*Exercise material*
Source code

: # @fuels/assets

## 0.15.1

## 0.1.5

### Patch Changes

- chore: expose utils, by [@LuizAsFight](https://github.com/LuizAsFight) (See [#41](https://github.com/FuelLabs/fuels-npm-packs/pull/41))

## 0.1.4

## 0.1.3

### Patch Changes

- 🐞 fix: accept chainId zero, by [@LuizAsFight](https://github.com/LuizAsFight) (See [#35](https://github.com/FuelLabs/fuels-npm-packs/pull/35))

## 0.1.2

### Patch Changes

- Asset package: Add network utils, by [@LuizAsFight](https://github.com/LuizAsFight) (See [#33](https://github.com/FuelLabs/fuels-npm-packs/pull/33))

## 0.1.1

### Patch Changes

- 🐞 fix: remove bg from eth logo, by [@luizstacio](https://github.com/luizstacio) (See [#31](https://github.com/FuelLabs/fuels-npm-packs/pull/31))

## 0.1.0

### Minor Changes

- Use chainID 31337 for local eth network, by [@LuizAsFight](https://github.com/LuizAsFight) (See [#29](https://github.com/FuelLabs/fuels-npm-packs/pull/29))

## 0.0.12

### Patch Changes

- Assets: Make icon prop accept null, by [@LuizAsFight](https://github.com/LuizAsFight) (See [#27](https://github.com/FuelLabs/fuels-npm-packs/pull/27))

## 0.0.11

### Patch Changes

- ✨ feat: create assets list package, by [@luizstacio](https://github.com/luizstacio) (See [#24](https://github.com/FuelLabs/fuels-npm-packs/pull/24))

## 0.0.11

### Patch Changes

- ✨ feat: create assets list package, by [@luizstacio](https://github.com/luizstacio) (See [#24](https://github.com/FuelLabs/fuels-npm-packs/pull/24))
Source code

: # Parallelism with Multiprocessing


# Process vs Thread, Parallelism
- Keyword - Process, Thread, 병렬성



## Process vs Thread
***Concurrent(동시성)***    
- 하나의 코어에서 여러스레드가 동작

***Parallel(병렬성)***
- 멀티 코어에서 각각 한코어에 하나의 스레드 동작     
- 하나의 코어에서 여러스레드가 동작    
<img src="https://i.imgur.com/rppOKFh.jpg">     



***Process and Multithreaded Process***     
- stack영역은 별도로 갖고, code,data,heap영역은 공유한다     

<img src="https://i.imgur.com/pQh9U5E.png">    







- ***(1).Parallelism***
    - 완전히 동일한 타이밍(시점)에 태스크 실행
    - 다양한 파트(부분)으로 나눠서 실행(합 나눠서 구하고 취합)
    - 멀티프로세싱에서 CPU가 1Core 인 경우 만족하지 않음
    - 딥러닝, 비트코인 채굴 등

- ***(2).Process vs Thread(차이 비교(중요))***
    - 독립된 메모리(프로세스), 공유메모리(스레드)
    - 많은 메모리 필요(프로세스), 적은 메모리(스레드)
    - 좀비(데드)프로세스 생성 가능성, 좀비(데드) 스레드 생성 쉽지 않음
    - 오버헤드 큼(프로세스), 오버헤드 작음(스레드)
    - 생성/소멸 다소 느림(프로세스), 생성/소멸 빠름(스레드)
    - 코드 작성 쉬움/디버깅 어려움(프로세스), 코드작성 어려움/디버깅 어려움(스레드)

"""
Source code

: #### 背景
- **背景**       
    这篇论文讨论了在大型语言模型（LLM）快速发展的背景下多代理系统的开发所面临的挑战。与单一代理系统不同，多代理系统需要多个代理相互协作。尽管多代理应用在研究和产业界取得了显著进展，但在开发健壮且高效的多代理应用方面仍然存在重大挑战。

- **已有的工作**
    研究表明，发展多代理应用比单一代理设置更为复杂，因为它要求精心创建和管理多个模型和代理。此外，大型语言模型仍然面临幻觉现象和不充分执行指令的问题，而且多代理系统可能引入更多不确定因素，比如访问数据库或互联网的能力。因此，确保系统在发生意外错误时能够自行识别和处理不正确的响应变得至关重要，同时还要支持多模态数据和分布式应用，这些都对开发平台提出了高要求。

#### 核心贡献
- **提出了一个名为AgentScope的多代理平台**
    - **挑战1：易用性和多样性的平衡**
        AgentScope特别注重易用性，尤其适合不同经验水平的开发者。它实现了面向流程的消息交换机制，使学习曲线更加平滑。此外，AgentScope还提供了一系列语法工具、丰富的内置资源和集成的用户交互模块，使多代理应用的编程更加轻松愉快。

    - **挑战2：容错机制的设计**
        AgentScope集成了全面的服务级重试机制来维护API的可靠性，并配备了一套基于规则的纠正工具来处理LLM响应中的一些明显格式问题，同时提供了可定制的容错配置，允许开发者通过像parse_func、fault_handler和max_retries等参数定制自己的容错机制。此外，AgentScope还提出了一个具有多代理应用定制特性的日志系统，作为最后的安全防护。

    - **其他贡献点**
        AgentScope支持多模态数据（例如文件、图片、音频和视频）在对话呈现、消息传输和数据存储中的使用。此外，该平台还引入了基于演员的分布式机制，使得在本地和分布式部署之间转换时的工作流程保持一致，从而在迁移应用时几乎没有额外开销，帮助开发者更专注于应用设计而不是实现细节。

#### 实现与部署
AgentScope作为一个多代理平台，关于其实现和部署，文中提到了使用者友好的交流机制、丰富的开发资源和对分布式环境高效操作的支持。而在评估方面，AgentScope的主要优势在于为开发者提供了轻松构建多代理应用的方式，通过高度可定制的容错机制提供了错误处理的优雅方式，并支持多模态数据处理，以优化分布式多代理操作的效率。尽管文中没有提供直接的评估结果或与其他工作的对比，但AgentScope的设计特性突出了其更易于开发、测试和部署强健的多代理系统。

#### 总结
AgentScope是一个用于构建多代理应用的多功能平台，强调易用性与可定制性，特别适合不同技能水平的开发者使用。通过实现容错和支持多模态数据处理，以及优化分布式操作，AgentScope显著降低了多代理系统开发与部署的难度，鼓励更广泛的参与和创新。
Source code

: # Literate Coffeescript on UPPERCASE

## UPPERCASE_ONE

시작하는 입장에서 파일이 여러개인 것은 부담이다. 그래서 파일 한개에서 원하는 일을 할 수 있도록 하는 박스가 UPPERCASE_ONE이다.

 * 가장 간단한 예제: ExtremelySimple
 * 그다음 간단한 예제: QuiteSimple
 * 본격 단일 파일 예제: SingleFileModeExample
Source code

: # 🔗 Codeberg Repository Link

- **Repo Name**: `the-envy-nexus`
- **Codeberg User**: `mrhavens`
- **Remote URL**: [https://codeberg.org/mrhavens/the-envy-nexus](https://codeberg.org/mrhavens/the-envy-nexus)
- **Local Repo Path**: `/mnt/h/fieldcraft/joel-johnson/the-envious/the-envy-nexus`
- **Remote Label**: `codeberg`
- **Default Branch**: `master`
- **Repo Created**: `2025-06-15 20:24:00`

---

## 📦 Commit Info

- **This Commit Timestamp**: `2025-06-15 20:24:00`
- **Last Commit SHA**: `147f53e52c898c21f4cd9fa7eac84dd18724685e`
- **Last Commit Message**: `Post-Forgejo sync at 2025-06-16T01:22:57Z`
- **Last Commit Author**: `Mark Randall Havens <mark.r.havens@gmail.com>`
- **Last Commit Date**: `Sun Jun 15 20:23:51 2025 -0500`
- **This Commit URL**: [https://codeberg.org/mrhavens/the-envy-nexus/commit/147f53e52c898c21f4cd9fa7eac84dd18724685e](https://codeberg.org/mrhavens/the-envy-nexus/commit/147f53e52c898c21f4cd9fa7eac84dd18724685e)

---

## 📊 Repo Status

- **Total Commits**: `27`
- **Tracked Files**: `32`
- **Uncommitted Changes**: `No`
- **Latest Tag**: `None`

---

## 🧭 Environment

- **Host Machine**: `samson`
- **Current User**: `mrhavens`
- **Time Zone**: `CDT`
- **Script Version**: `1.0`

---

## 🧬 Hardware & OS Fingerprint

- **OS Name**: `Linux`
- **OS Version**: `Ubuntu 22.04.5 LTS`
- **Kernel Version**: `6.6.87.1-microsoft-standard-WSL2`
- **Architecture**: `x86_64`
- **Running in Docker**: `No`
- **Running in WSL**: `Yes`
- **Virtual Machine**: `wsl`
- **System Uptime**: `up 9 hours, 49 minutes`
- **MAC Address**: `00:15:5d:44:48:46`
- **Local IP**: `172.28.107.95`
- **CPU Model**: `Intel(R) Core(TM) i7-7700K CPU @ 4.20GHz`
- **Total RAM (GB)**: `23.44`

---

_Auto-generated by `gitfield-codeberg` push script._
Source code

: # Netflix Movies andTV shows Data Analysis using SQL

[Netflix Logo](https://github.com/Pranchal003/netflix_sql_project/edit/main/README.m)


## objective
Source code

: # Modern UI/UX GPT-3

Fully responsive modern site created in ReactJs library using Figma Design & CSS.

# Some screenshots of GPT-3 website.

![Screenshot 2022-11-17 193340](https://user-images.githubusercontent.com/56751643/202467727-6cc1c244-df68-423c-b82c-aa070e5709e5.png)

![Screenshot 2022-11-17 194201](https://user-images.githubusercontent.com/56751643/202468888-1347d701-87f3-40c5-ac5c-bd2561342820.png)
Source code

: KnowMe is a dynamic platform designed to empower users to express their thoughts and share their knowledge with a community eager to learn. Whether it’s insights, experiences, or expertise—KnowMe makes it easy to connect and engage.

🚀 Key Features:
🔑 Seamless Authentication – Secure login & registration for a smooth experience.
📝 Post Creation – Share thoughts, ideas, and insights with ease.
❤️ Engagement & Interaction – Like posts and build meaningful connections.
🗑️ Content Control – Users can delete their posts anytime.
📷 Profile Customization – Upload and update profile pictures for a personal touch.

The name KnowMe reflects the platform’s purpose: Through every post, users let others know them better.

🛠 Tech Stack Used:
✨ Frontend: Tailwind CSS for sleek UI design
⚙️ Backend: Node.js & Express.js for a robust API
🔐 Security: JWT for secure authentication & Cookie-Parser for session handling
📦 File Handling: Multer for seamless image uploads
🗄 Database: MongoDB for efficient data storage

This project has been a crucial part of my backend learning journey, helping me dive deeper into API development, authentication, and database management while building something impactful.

*Task to complete*
Among the lines of the records above, count those containing the word "코어에서", then give the number by itself.

*Task response*
3